The posters were a communication system in and of themselves. They were designed, produced and circulated in Poland for general consumption. The posters would have a direct message. That would be the what, where and when of a show. Then there was the indirect message. That was where the subtext catapulted through the layers of disinformation. For these posters the subtext came through the cracking derma of Soviet politics. The message was simple. Here: the system is not working. It is torturous and it is a distortion of the human spirit. The visual images of the posters are the zeitgeist of that time in Poland. They show the human spirit. The images of the posters seem to say, ‘We are alive. We are like you; human, frail, emotional and spiritual. Understand us.’
These posters, promoting theatre, film, events and exhibitions were ephemera. They were meant to last all of a week or so. Then another poster would be glued on top of it. And so on until a great rain would come and the whole complex would come down in a gooey bricolage. Still, through press over runs many of the original posters were sent to warehouses and waited. Perhaps for a return of the film or a remount of the original play.

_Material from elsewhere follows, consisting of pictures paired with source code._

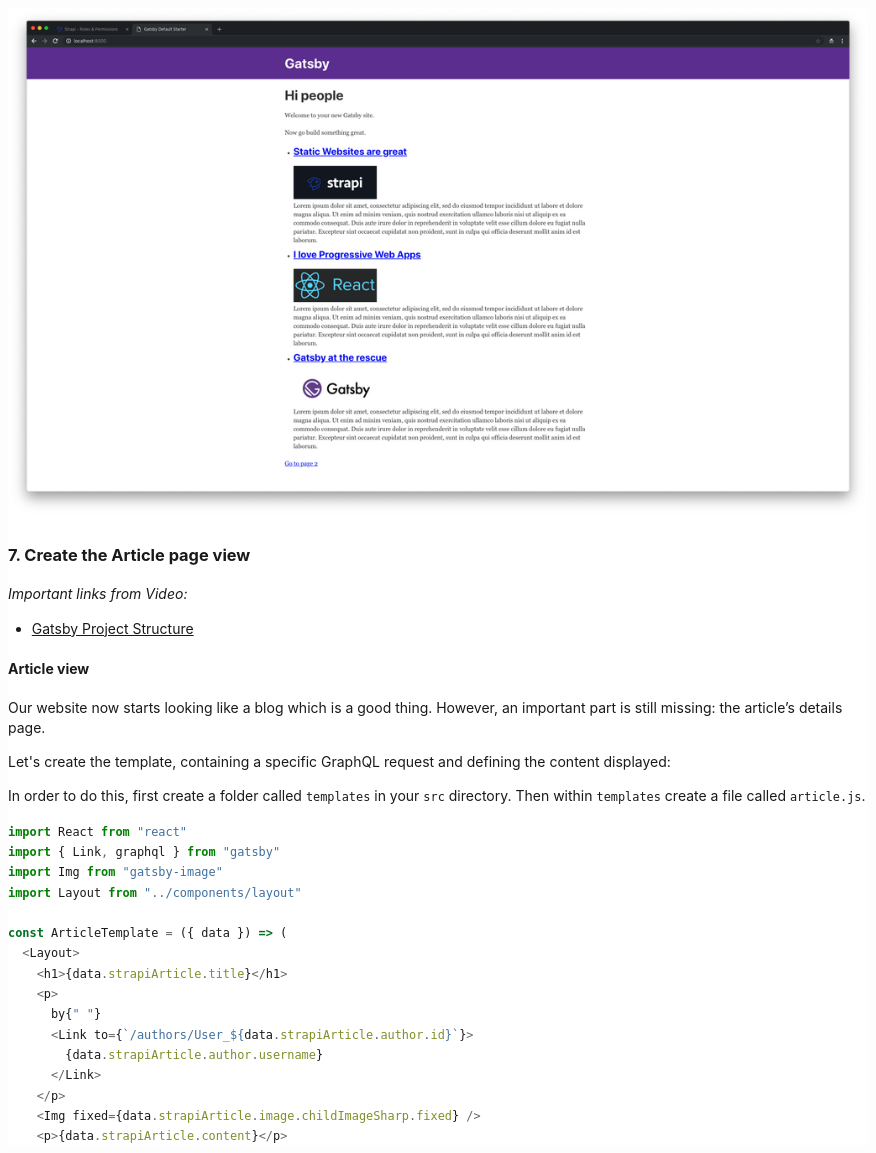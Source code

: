 ![Blogroll view with images added](adding-images.png)

### 7. Create the Article page view

<iframe width="886" height="498" title="Create the Article page view - Learn GatsbyJS with Strapi Headless CMS YouTube Tutorial Series" src="https://www.youtube.com/embed/FTzwb49tBvw" frameborder="0" allow="accelerometer; autoplay; encrypted-media; gyroscope; picture-in-picture" allowfullscreen></iframe>

_Important links from Video:_

- [Gatsby Project Structure](/docs/gatsby-project-structure/#gatsby-project-structure)

#### Article view

Our website now starts looking like a blog which is a good thing. However, an important part is still missing: the article’s details page.

Let's create the template, containing a specific GraphQL request and defining the content displayed:

In order to do this, first create a folder called `templates` in your `src` directory. Then within `templates` create a file called `article.js`.

```js:title=/blog/src/templates/article.js
import React from "react"
import { Link, graphql } from "gatsby"
import Img from "gatsby-image"
import Layout from "../components/layout"

const ArticleTemplate = ({ data }) => (
  <Layout>
    <h1>{data.strapiArticle.title}</h1>
    <p>
      by{" "}
      <Link to={`/authors/User_${data.strapiArticle.author.id}`}>
        {data.strapiArticle.author.username}
      </Link>
    </p>
    <Img fixed={data.strapiArticle.image.childImageSharp.fixed} />
    <p>{data.strapiArticle.content}</p>
```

Taken as a whole, these posters are a collective middle finger to Kremlin and state approved images. The posters say ENOUGH! The artists are saying they had it with an existence of duplicity under Mother Russia. These posters reveal little or no barrier between the message and the consumer. There is an emotional purity to these posters that confounds the polysyllabic lingo of the party apparatchik. The art and subject matter are not bromides or calmatives. These posters are what happens when you let the creatives near the means of production. These posters are ‘it’ for a certain time period in Poland. To be sure they represent a time and place. More, they represent a collective national consciousness. Consume them to enjoy. Consume to learn. Consume them to remember.